### ABOUT THIS TASK
Please take the lines from the one holding "que esta actividad" through the one holding "científico Carlos Bastarz" in the data below and copy them exactly.

### RECORDS FOR THE TASK
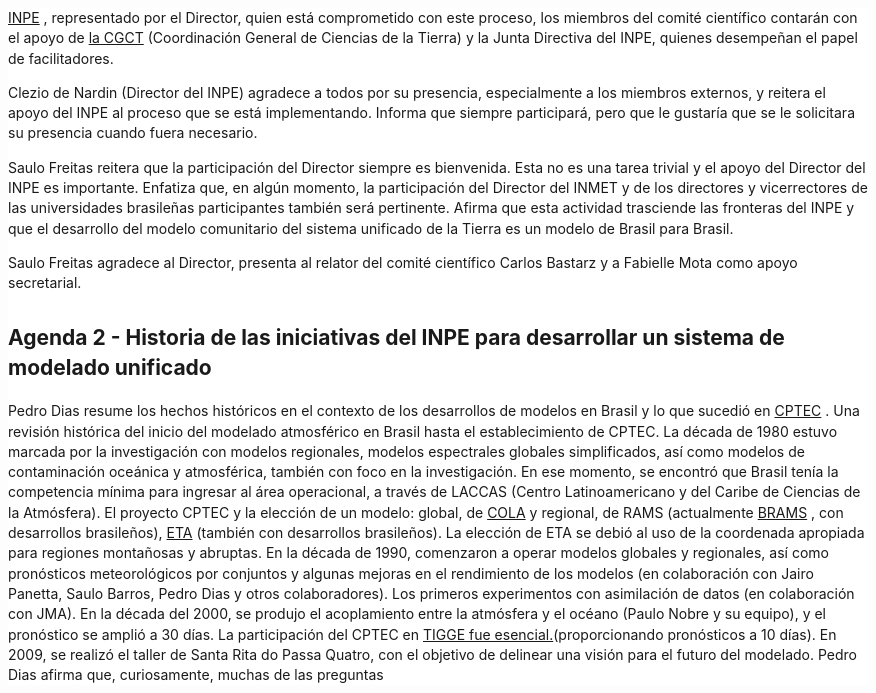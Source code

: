 [INPE](https://translate.google.com/website?sl=pt&tl=es&hl=pt-BR&client=webapp&u=https://www.inpe.br/)
, representado por el Director, quien está comprometido con este
proceso, los miembros del comité científico contarán con el apoyo de [la
CGCT](https://translate.google.com/website?sl=pt&tl=es&hl=pt-BR&client=webapp&u=http://www.inpe.br/institucional/sobre_inpe/organograma/orgUnidade.php?siglaUnidade%3DCGCT)
(Coordinación General de Ciencias de la Tierra) y la Junta Directiva del
INPE, quienes desempeñan el papel de facilitadores.

Clezio de Nardin (Director del INPE) agradece a todos por su presencia,
especialmente a los miembros externos, y reitera el apoyo del INPE al
proceso que se está implementando. Informa que siempre participará, pero
que le gustaría que se le solicitara su presencia cuando fuera
necesario.

Saulo Freitas reitera que la participación del Director siempre es
bienvenida. Esta no es una tarea trivial y el apoyo del Director del
INPE es importante. Enfatiza que, en algún momento, la participación del
Director del INMET y de los directores y vicerrectores de las
universidades brasileñas participantes también será pertinente. Afirma
que esta actividad trasciende las fronteras del INPE y que el desarrollo
del modelo comunitario del sistema unificado de la Tierra es un modelo
de Brasil para Brasil.

Saulo Freitas agradece al Director, presenta al relator del comité
científico Carlos Bastarz y a Fabielle Mota como apoyo secretarial.

## Agenda 2 - Historia de las iniciativas del INPE para desarrollar un sistema de modelado unificado

Pedro Dias resume los hechos históricos en el contexto de los
desarrollos de modelos en Brasil y lo que sucedió en
[CPTEC](https://translate.google.com/website?sl=pt&tl=es&hl=pt-BR&client=webapp&u=https://www.cptec.inpe.br/)
. Una revisión histórica del inicio del modelado atmosférico en Brasil
hasta el establecimiento de CPTEC. La década de 1980 estuvo marcada por
la investigación con modelos regionales, modelos espectrales globales
simplificados, así como modelos de contaminación oceánica y atmosférica,
también con foco en la investigación. En ese momento, se encontró que
Brasil tenía la competencia mínima para ingresar al área operacional, a
través de LACCAS (Centro Latinoamericano y del Caribe de Ciencias de la
Atmósfera). El proyecto CPTEC y la elección de un modelo: global, de
[COLA](https://translate.google.com/website?sl=pt&tl=es&hl=pt-BR&client=webapp&u=http://cola.gmu.edu/)
y regional, de RAMS (actualmente
[BRAMS](https://translate.google.com/website?sl=pt&tl=es&hl=pt-BR&client=webapp&u=http://brams.cptec.inpe.br/)
, con desarrollos brasileños),
[ETA](https://translate.google.com/website?sl=pt&tl=es&hl=pt-BR&client=webapp&u=http://etamodel.cptec.inpe.br/)
(también con desarrollos brasileños). La elección de ETA se debió al uso
de la coordenada apropiada para regiones montañosas y abruptas. En la
década de 1990, comenzaron a operar modelos globales y regionales, así
como pronósticos meteorológicos por conjuntos y algunas mejoras en el
rendimiento de los modelos (en colaboración con Jairo Panetta, Saulo
Barros, Pedro Dias y otros colaboradores). Los primeros experimentos con
asimilación de datos (en colaboración con JMA). En la década del 2000,
se produjo el acoplamiento entre la atmósfera y el océano (Paulo Nobre y
su equipo), y el pronóstico se amplió a 30 días. La participación del
CPTEC en [TIGGE fue
esencial.](https://translate.google.com/website?sl=pt&tl=es&hl=pt-BR&client=webapp&u=https://confluence.ecmwf.int/display/TIGGE)(proporcionando
pronósticos a 10 días). En 2009, se realizó el taller de Santa Rita do
Passa Quatro, con el objetivo de delinear una visión para el futuro del
modelado. Pedro Dias afirma que, curiosamente, muchas de las preguntas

### OUTPUT
que esta actividad trasciende las fronteras del INPE y que el desarrollo
del modelo comunitario del sistema unificado de la Tierra es un modelo
de Brasil para Brasil.

Saulo Freitas agradece al Director, presenta al relator del comité
científico Carlos Bastarz y a Fabielle Mota como apoyo secretarial.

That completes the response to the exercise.